- Climate Change
- Corporate Sustainability
- Carbon Initiatives
Managing Risk as a Company in a Changing Climate
How effective scenario planning and appropriate signal monitoring can help companies make the most of the transition to a low carbon economy.
The Future Is Unpredictable and Nonlinear
The world is changing at an unprecedented pace. While it is impossible to predict the precise nature of these changes, a combination of environmental, economic, political, social, and technological drivers suggests that the transition to a lower carbon, more resource efficient economy is inevitable. This transition could take different forms and the route chosen will determine the scale and nature of different risks and opportunities for companies.

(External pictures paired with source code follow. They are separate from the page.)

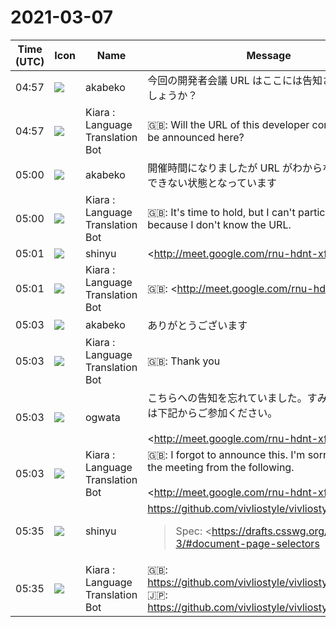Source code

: # 2021-03-07

|Time (UTC)|Icon|Name|Message|
|---|---|---|---|
|04:57|![](https://avatars.slack-edge.com/2019-05-15/624511073651_25909952cd7a069ceed2_72.png)|akabeko|今回の開発者会議 URL はここには告知されないのでしょうか？|
|04:57|![](https://avatars.slack-edge.com/2021-03-01/1807880975282_5c8ad89e782096649baa_72.png)|Kiara : Language Translation Bot|🇬🇧: Will the URL of this developer conference not be announced here?|
|05:00|![](https://avatars.slack-edge.com/2019-05-15/624511073651_25909952cd7a069ceed2_72.png)|akabeko|開催時間になりましたが URL がわからないため参加できない状態となっています|
|05:00|![](https://avatars.slack-edge.com/2021-03-01/1807880975282_5c8ad89e782096649baa_72.png)|Kiara : Language Translation Bot|🇬🇧: It's time to hold, but I can't participate because I don't know the URL.|
|05:01|![](https://avatars.slack-edge.com/2018-04-27/354445776386_e258f5ed5ba887b08668_72.jpg)|shinyu|<http://meet.google.com/rnu-hdnt-xfn|meet.google.com/rnu-hdnt-xfn>|
|05:01|![](https://avatars.slack-edge.com/2021-03-01/1807880975282_5c8ad89e782096649baa_72.png)|Kiara : Language Translation Bot|🇬🇧: <http://meet.google.com/rnu-hdnt-xfn|meet.google.com/rnu-hdnt-xfn><br>🇯🇵: <http://meet.google.com/rnu-hdnt-xfn|meet.google.com/rnu-hdnt-xfn>|
|05:03|![](https://avatars.slack-edge.com/2019-05-15/624511073651_25909952cd7a069ceed2_72.png)|akabeko|ありがとうございます|
|05:03|![](https://avatars.slack-edge.com/2021-03-01/1807880975282_5c8ad89e782096649baa_72.png)|Kiara : Language Translation Bot|🇬🇧: Thank you|
|05:03|![](https://avatars.slack-edge.com/2019-11-22/845042642576_070441337abaca9fb7b3_72.png)|ogwata|こちらへの告知を忘れていました。すみません。会議は下記からご参加ください。<br><br><http://meet.google.com/rnu-hdnt-xfn|meet.google.com/rnu-hdnt-xfn>|
|05:03|![](https://avatars.slack-edge.com/2021-03-01/1807880975282_5c8ad89e782096649baa_72.png)|Kiara : Language Translation Bot|🇬🇧: I forgot to announce this. I'm sorry. Please join the meeting from the following.<br><br><http://meet.google.com/rnu-hdnt-xfn | meet.google.com/rnu-hdnt-xfn>|
|05:35|![](https://avatars.slack-edge.com/2018-04-27/354445776386_e258f5ed5ba887b08668_72.jpg)|shinyu|<https://github.com/vivliostyle/vivliostyle.js/pull/700><br><blockquote>Spec: <https://drafts.csswg.org/css-gcpm-3/#document-page-selectors|https://drafts.csswg.org/css-gcpm-3/#document-page-selectors><br><br>Notes:<br><br>• The `:nth(An+B)` syntax is supported but the `:nth(An+B of &lt;custom-ident&gt;)` is not  <br>    because the named pages are not yet supported.<br>• In multi-document publications, the `:nth(1)` matches the first page of each document,  <br>    but the `:first` matches only the first page of the first document.  <br>    (see: <https://github.com/vivliostyle/vivliostyle.js/issues/667#issuecomment-738020563|#667 (comment)> )<br><br>Test files:  <br><https://raw.githack.com/vivliostyle/vivliostyle.js/master/packages/core/test/files/#Nth_page_selector|https://raw.githack.com/vivliostyle/vivliostyle.js/master/packages/core/test/files/#Nth_page_selector><br><br>• packages/core/test/files/nth-page/nth-page.html<br>• packages/core/test/files/nth-page/nth-page-counter-reset.html<br><br>Fixes <https://github.com/vivliostyle/vivliostyle.js/issues/667|#667></blockquote>|
|05:35|![](https://avatars.slack-edge.com/2021-03-01/1807880975282_5c8ad89e782096649baa_72.png)|Kiara : Language Translation Bot|🇬🇧: <https://github.com/vivliostyle/vivliostyle.js/pull/700><br>🇯🇵: <https://github.com/vivliostyle/vivliostyle.js/pull/700>|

Increasingly, investors are calling on companies to disclose their exposure to risks against a range of different possible futures to ensure they are equipped to deal with the changes. The Task Force on Climate-related Financial Disclosure developed recommendations that call for organizations to deploy scenario thinking to assess their exposure under different pathways.
Using Scenario Thinking to Help Prepare
Change in the global economy is constant and difficult to predict. Climate scenarios do not attempt to predict the future, but they do allow us to visualize multiple feasible future worlds and help us understand the different possible pathways to reach these future states. By developing a range of different scenarios, organizations can explore how potential risks and opportunities could evolve and develop strategies that allow them to better respond to different outcomes.

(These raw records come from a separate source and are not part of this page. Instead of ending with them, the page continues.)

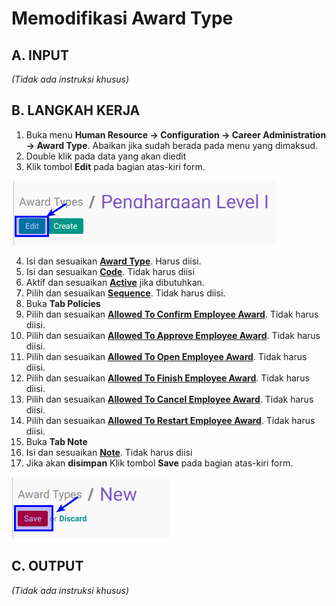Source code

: # Memodifikasi Award Type

## A. INPUT

*(Tidak ada instruksi khusus)*

## B. LANGKAH KERJA

1. Buka menu **Human Resource -> Configuration -> Career Administration -> Award Type**. Abaikan jika sudah berada pada menu yang dimaksud.
2. Double klik pada data yang akan diedit
3. Klik tombol **Edit** pada bagian atas-kiri form.

![](../../img/award-type/tombol-edit.png)

4. Isi dan sesuaikan **[Award Type](./penjelasan.md#field-name)**. Harus diisi.
5. Isi dan sesuaikan **[Code](./penjelasan.md#field-code)**. Tidak harus diisi
6. Aktif dan sesuaikan  **[Active](./penjelasan.md#field-active)** jika dibutuhkan.
7. Pilih dan sesuaikan **[Sequence](./penjelasan.md#field-sequence)**. Tidak harus diisi.
8. Buka **Tab Policies**
9. Pilih dan sesuaikan **[Allowed To Confirm Employee Award](./penjelasan.md#field-allowed-confirm)**. Tidak harus diisi.
10. Pilih dan sesuaikan **[Allowed To Approve Employee Award](./penjelasan.md#field-allowed-approve)**. Tidak harus diisi.
11. Pilih dan sesuaikan **[Allowed To Open Employee Award](./penjelasan.md#field-allowed-open)**. Tidak harus diisi.
12. Pilih dan sesuaikan **[Allowed To Finish Employee Award](./penjelasan.md#field-allowed-finish)**. Tidak harus diisi.
13. Pilih dan sesuaikan **[Allowed To Cancel Employee Award](./penjelasan.md#field-allowed-cancel)**. Tidak harus diisi.
14. Pilih dan sesuaikan **[Allowed To Restart Employee Award](./penjelasan.md#field-allowed-restart)**. Tidak harus diisi.
15. Buka **Tab Note**
16. Isi dan sesuaikan **[Note](./penjelasan.md#field-note)**. Tidak harus diisi
17. Jika akan **disimpan** Klik tombol **Save** pada bagian atas-kiri form.

![](../../img/award-type/tombol-save-create.png)

## C. OUTPUT

*(Tidak ada instruksi khusus)*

Various detailed analytical climate and energy scenarios are publicly available, such as the International Energy Agency’s World Energy Outlook and the Intergovernmental Panel on Climate Change’s Representative Concentration Pathways. These reports provide authoritative and comprehensive analyses of potential changes. However, they are global and rarely provide the level of detail in specific product markets or geographies to enable business leaders to effectively assess how they will be impacted by climate disruption. Because only the businesses themselves understand their future strategies and investment plans, it is imperative that companies develop scenarios detailed enough to stress test their operations under a range of situations.
Scenarios can push developments forward based on current situations or assume an endpoint and backcast the required path to reach it. They may be constructed with the assistance of quantitative modeling, rely exclusively on qualitative research techniques, or involve a mixture of approaches. Quantitative models are more resource-consuming. Qualitative methods allow a more flexible approach to building the future state but lack the specificity of quantitative models. Whichever approach an organization chooses to use, it needs to develop time-bound staging posts that allow them to see potential changes in the short, medium, and long-term.
Understanding risks and opportunities under different scenarios and how those scenarios evolve over time enables an organization to develop change indicators. Change indicators can be used to monitor the real-time trajectory toward a particular scenario. This allows companies to unlock useful insights about where changing risks and opportunities may lie and respond accordingly. Indicators could include the pace of EV uptake, the number of countries implementing carbon pricing and the price itself, and the number of people adopting meat-free or lower meat diets.
No single indicator definitively shows if the world is heading toward a particular scenario; however, when viewed together, indicators should provide a clear sense of the direction. This will allow an organization to better predict the likelihood and nature of future risks and opportunities to adopt the most appropriate strategic response.